Learning Through Play: The Noise Machine

The best learning happens when children are actively engaged in investigating their own ideas, trying new things, experimenting, deepening their thinking, cooperating with each other, solving problems and conflicts, figuring it out. The problem is, young children aren’t very good at things like sticking with one idea over an extended period of time, communicating what they’re thinking about, listening to others’ communication—all skills that are pretty central to the learning that happens through play.

Our job, as teachers in a child-centered, play-based school, is to help scaffold children in those skills, so that they ideas they bring to play can grow and expand and be shared. The trick is to provide enough scaffolding that children are successful in their work and play, but not so much that we’re taking over and making the play about OUR ideas.

I was thinking about all this on Wednesday. We had put out a new kind of blocks as a provocation for children to investigate as they entered the school first thing in the morning. I sat casually arranging blocks, and a few children came over and sat with me. I wanted my building to be inviting without closing off any ideas the children would bring to the table, so when one asked me, “What are you building?” I replied, “I don’t know yet. What does it look like to you?”

“A machine!” he said.

“Cool, a machine!” I said. “What do you think this machine does?”

He paused for a long time, and I worried. Asking too many questions is a sure way to kill creativity. (Have you ever seen a child stop drawing the moment they’re asked What are you drawing? I see it all the time…) But it turned out he was just thinking, because after a minute he said, “It’s a noise machine.”

Another time I might say, “Show me how the machine works,” but I sensed I had pushed it far enough with my first two questions, so I decided to run with his idea and see what happened. “The machine makes noises? Cool!” I said. I started pressing “buttons” and making noises. BEEP! WHOOSH! A-OOGAH!

The child laughed at the last noise, and reached down and pressed the same spot with his finger and said A-OOGAH! We started taking turns using the noise machine to make different noises.

Other children were starting to come over. I knew the child I was working with would have a hard time getting other children involved, so as each new child came over, I said, “Hey, we’re building a noise machine! Look how it works! BONG! Come help us!” Soon there was a small group adding blocks and experimenting with noises.

noise1

As the play went on, I could step back for a few minutes at a time and watch, letting things go on without me. Some children started making musical noises, or animal noises. Some started pointing out certain types of buttons. “This one is different, when you put your hand up high the noise goes louder!”

noise2

After a little while the game drifted to new topics, as games will do. But I felt good that I could help one child take what could have been a throw-away idea—the noise machine—and turn it into something that kids could spend 10 minutes cooperating on.

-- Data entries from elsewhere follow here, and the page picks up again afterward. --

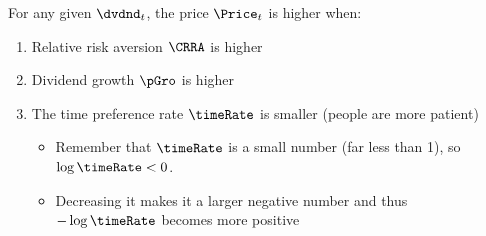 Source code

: \documentclass{\handout}
\begin{document}
\noindent For any given $\dvdnd_{t}$, the price $\Price_{t}$ is higher when:
\begin{enumerate}
\item Relative risk aversion $\CRRA$ is higher
\item Dividend growth $\pGro$ is higher
\item The time preference rate $\timeRate$ is smaller (people are more patient)
  \begin{itemize}
  \item Remember that $\timeRate$ is a small number (far less than 1), so $\log \timeRate < 0$.
    \item Decreasing it makes it a larger negative number and thus $-\log \timeRate$ becomes more positive
    \end{itemize}
\end{enumerate}

% 
\end{document}
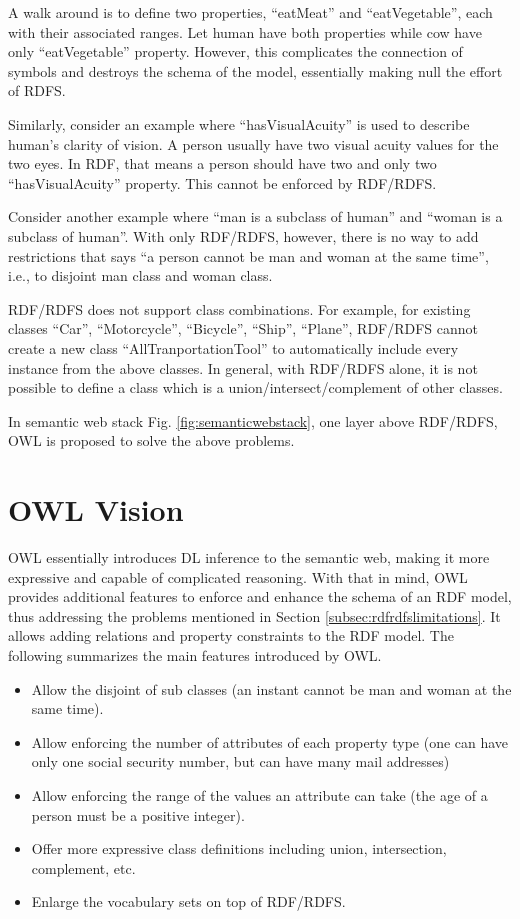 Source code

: A walk around is to define two properties, ``eatMeat'' and ``eatVegetable'', each with their associated ranges. Let human have both properties while cow have only ``eatVegetable'' property. However, this complicates the connection of symbols and destroys the schema of the model, essentially making null the effort of RDFS.

Similarly, consider an example where ``hasVisualAcuity'' is used to describe human's clarity of vision. A person usually have two visual acuity values for the two eyes. In RDF, that means a person should have two and only two ``hasVisualAcuity'' property. This cannot be enforced by RDF/RDFS.

Consider another example where ``man is a subclass of human'' and ``woman is a subclass of human''. With only RDF/RDFS, however, there is no way to add restrictions that says ``a person cannot be man and woman at the same time'', i.e., to disjoint man class and woman class.

RDF/RDFS does not support class combinations. For example, for existing classes ``Car'', ``Motorcycle'', ``Bicycle'', ``Ship'', ``Plane'', RDF/RDFS cannot create a new class ``AllTranportationTool'' to automatically include every instance from the above classes. In general, with RDF/RDFS alone, it is not possible to define a class which is a union/intersect/complement of other classes.

In semantic web stack Fig. \ref{fig:semanticwebstack}, one layer above RDF/RDFS, OWL is proposed to solve the above problems.

\section{OWL Vision}

OWL essentially introduces DL inference to the semantic web, making it more expressive and capable of complicated reasoning. With that in mind, OWL provides additional features to enforce and enhance the schema of an RDF model, thus addressing the problems mentioned in Section \ref{subsec:rdfrdfslimitations}. It allows adding relations and property constraints to the RDF model. The following summarizes the main features introduced by OWL.
\begin{itemize}
	\item Allow the disjoint of sub classes (an instant cannot be man and woman at the same time).
	\item Allow enforcing the number of attributes of each property type (one can have only one social security number, but can have many mail addresses)
	\item Allow enforcing the range of the values an attribute can take (the age of a person must be a positive integer).
	\item Offer more expressive class definitions including union, intersection, complement, etc.
	\item Enlarge the vocabulary sets on top of RDF/RDFS.
\end{itemize}

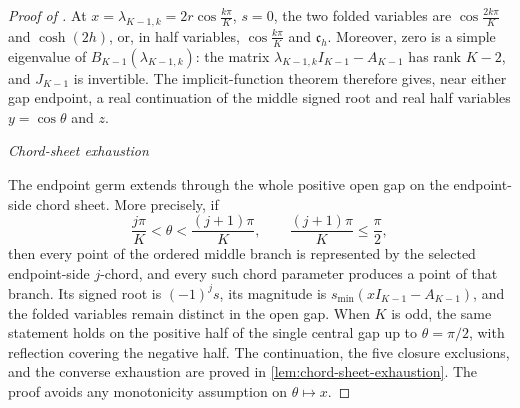 \documentclass[12pt,anonymous]{iopjournal}
\numberwithin{equation}{section}
\theoremstyle{remark}
\newcommand{\proofstage}[1]{%
  \par\medskip\noindent\textit{#1}\par\nobreak\smallskip}
\begin{document}
\begin{proof}[Proof of ]
At \(x=\lambda_{K-1,k}=2r\cos\frac{k\pi}{K}\), \(s=0\), the two
folded variables are \(\cos\frac{2k\pi}{K}\) and
\(\cosh(2h)\), or, in half variables, \(\cos\frac{k\pi}{K}\) and
\(\mathfrak c_h\).  Moreover, zero is a simple eigenvalue of
\(B_{K-1}(\lambda_{K-1,k})\): the matrix
\(\lambda_{K-1,k}I_{K-1}-A_{K-1}\) has rank \(K-2\), and \(J_{K-1}\) is
invertible.  The implicit-function theorem therefore gives, near either
gap endpoint, a real continuation of the middle signed root and real
half variables \(y=\cos\theta\) and \(z\).

\proofstage{Chord-sheet exhaustion}
The endpoint germ extends through the whole positive open gap on the
endpoint-side chord sheet.  More precisely, if
\[
 \frac{j\pi}{K}<\theta<\frac{(j+1)\pi}{K},
 \qquad
 \frac{(j+1)\pi}{K}\leq\frac{\pi}{2},
\]
then every point of the ordered middle branch is represented by the selected
endpoint-side \(j\)-chord, and every such chord parameter produces a point
of that branch.  Its signed root is \((-1)^js\), its magnitude is
\(s_{\min}(xI_{K-1}-A_{K-1})\), and the folded variables remain distinct in
the open gap.  When \(K\) is odd, the same statement holds on the positive
half of the single central gap up to \(\theta=\pi/2\), with reflection
covering the negative half.  The continuation, the five closure exclusions,
and the converse exhaustion are proved in
\cref{lem:chord-sheet-exhaustion}.  The proof avoids any monotonicity
assumption on \(\theta\mapsto x\).


\end{proof}
\end{document}
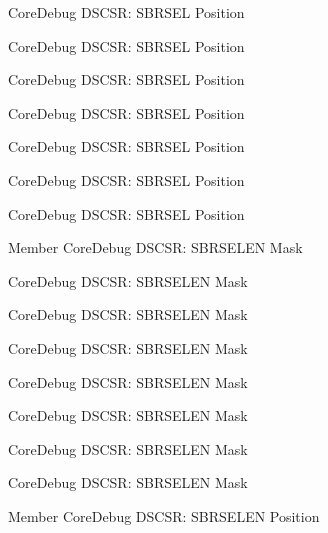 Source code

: \begin{DoxyRefList}
\label{deprecated__deprecated000546}%
%
Core\+Debug DSCSR\+: SBRSEL Position 

\label{deprecated__deprecated000367}%
%
Core\+Debug DSCSR\+: SBRSEL Position 

\label{deprecated__deprecated000648}%
%
Core\+Debug DSCSR\+: SBRSEL Position 

\label{deprecated__deprecated000149}%
%
Core\+Debug DSCSR\+: SBRSEL Position 

\label{deprecated__deprecated000095}%
%
Core\+Debug DSCSR\+: SBRSEL Position 

\label{deprecated__deprecated000288}%
%
Core\+Debug DSCSR\+: SBRSEL Position 

\label{deprecated__deprecated000225}%
%
Core\+Debug DSCSR\+: SBRSEL Position  
\item[Member \doxylink{group__CMSIS__SCB_ga5e5ed94cac1139165af161c008881805}{Core\+Debug\+\_\+\+DSCSR\+\_\+\+SBRSELEN\+\_\+\+Msk} ]\label{deprecated__deprecated000098}%
%
Core\+Debug DSCSR\+: SBRSELEN Mask 

\label{deprecated__deprecated000549}%
%
Core\+Debug DSCSR\+: SBRSELEN Mask 

\label{deprecated__deprecated000651}%
%
Core\+Debug DSCSR\+: SBRSELEN Mask 

\label{deprecated__deprecated000152}%
%
Core\+Debug DSCSR\+: SBRSELEN Mask 

\label{deprecated__deprecated000291}%
%
Core\+Debug DSCSR\+: SBRSELEN Mask 

\label{deprecated__deprecated000228}%
%
Core\+Debug DSCSR\+: SBRSELEN Mask 

\label{deprecated__deprecated000446}%
%
Core\+Debug DSCSR\+: SBRSELEN Mask 

\label{deprecated__deprecated000370}%
%
Core\+Debug DSCSR\+: SBRSELEN Mask  
\item[Member \doxylink{group__CMSIS__SCB_ga3eb88e444b678057db1b59272eebb1ad}{Core\+Debug\+\_\+\+DSCSR\+\_\+\+SBRSELEN\+\_\+\+Pos} ]\label{deprecated__deprecated000227}%
%
Core\+Debug DSCSR\+: SBRSELEN Position 


\end{DoxyRefList}
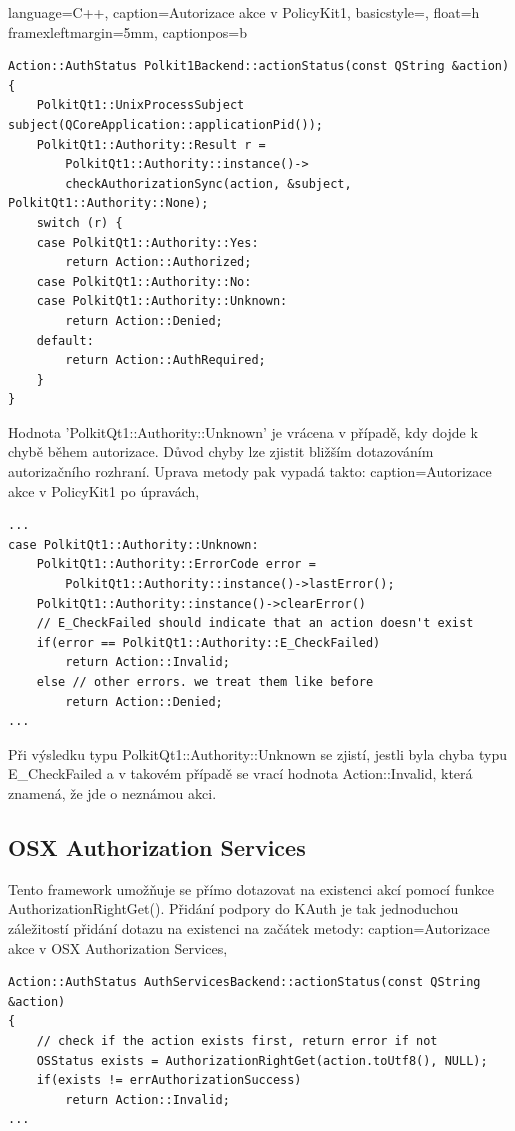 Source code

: \renewcommand*\lstlistingname{Výpis}
\lstset
{
    language=C++,
    caption=Autorizace akce v PolicyKit1,
    basicstyle=\footnotesize,
    float=h
    framexleftmargin=5mm,
    captionpos=b
}
\begin{lstlisting}
Action::AuthStatus Polkit1Backend::actionStatus(const QString &action)
{
    PolkitQt1::UnixProcessSubject subject(QCoreApplication::applicationPid());
    PolkitQt1::Authority::Result r =
        PolkitQt1::Authority::instance()->
        checkAuthorizationSync(action, &subject, PolkitQt1::Authority::None);
    switch (r) {
    case PolkitQt1::Authority::Yes:
        return Action::Authorized;
    case PolkitQt1::Authority::No:
    case PolkitQt1::Authority::Unknown:
        return Action::Denied;
    default:
        return Action::AuthRequired;
    }
}
\end{lstlisting}
Hodnota 'PolkitQt1::Authority::Unknown' je vrácena v případě, kdy dojde k chybě
během autorizace. Důvod chyby lze zjistit bližším dotazováním autorizačního
rozhraní. Uprava metody pak vypadá takto:
\lstset
{
    caption=Autorizace akce v PolicyKit1 po úpravách,
}
\begin{lstlisting}
...
case PolkitQt1::Authority::Unknown:
    PolkitQt1::Authority::ErrorCode error =
        PolkitQt1::Authority::instance()->lastError();
    PolkitQt1::Authority::instance()->clearError()
    // E_CheckFailed should indicate that an action doesn't exist
    if(error == PolkitQt1::Authority::E_CheckFailed)
        return Action::Invalid;
    else // other errors. we treat them like before
        return Action::Denied;
...
\end{lstlisting}

Při výsledku typu PolkitQt1::Authority::Unknown se zjistí, jestli byla chyba
typu E\_CheckFailed a v takovém případě se vrací hodnota Action::Invalid,
která znamená, že jde o neznámou akci.
\subsection{OSX Authorization Services}
Tento framework umožňuje se přímo dotazovat na existenci akcí pomocí funkce
AuthorizationRightGet(). Přidání podpory do KAuth je tak jednoduchou záležitostí
přidání dotazu na existenci na začátek metody:
\lstset
{
    caption=Autorizace akce v OSX Authorization Services,
}
\begin{lstlisting}
Action::AuthStatus AuthServicesBackend::actionStatus(const QString &action)
{
    // check if the action exists first, return error if not
    OSStatus exists = AuthorizationRightGet(action.toUtf8(), NULL);
    if(exists != errAuthorizationSuccess)
        return Action::Invalid;
...
\end{lstlisting}

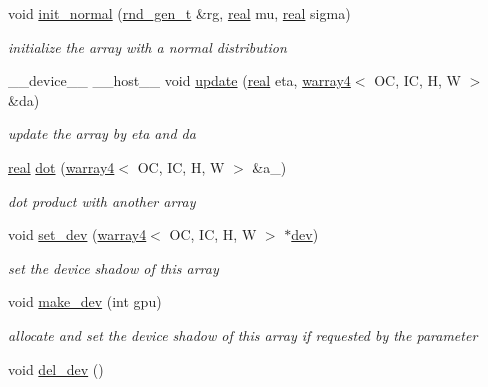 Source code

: \begin{DoxyCompactItemize}
void \hyperlink{structwarray4_a3a28ff48eb37b1df6f4268875fc3345f}{init\+\_\+normal} (\hyperlink{structrnd__gen__t}{rnd\+\_\+gen\+\_\+t} \&rg, \hyperlink{vgg__util_8h_a1082d08aaa761215ec83e7149f27ad16}{real} mu, \hyperlink{vgg__util_8h_a1082d08aaa761215ec83e7149f27ad16}{real} sigma)
\begin{DoxyCompactList}\small\item\em initialize the array with a normal distribution \end{DoxyCompactList}\item 
\+\_\+\+\_\+device\+\_\+\+\_\+ \+\_\+\+\_\+host\+\_\+\+\_\+ void \hyperlink{structwarray4_a6885db5ce025b11a44bdbe62c78166b2}{update} (\hyperlink{vgg__util_8h_a1082d08aaa761215ec83e7149f27ad16}{real} eta, \hyperlink{structwarray4}{warray4}$<$ OC, IC, H, W $>$ \&da)
\begin{DoxyCompactList}\small\item\em update the array by eta and da \end{DoxyCompactList}\item 
\hyperlink{vgg__util_8h_a1082d08aaa761215ec83e7149f27ad16}{real} \hyperlink{structwarray4_a2057ce210b8e265ada1792dbf15add0c}{dot} (\hyperlink{structwarray4}{warray4}$<$ OC, IC, H, W $>$ \&a\+\_\+)
\begin{DoxyCompactList}\small\item\em dot product with another array \end{DoxyCompactList}\item 
void \hyperlink{structwarray4_acc75e3d87fe7b245613c90fb433c0250}{set\+\_\+dev} (\hyperlink{structwarray4}{warray4}$<$ OC, IC, H, W $>$ $\ast$\hyperlink{structwarray4_a6ee2499ec6fa4a631652d4752905a648}{dev})
\begin{DoxyCompactList}\small\item\em set the device shadow of this array \end{DoxyCompactList}\item 
void \hyperlink{structwarray4_a568077c1b131455720d556b80700ac49}{make\+\_\+dev} (int gpu)
\begin{DoxyCompactList}\small\item\em allocate and set the device shadow of this array if requested by the parameter \end{DoxyCompactList}\item 
\mbox{\label{structwarray4_a91b452e66014159e3670760ce57a3102}} 
void \hyperlink{structwarray4_a91b452e66014159e3670760ce57a3102}{del\+\_\+dev} ()

\end{DoxyCompactItemize}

Sometimes I use too heavy a hand, and find myself at the center of play that depends on me—the kids aren’t doing enough of the work. Other times I don’t step in enough, and a promising idea fizzles because a child couldn’t explain it to another, or because they couldn’t keep their attention on it. But this particular time it worked just right, and I saw some two- and three-year-olds level up their listening and teamwork skills, just a little bit, for the sake of staying involved in a cool game.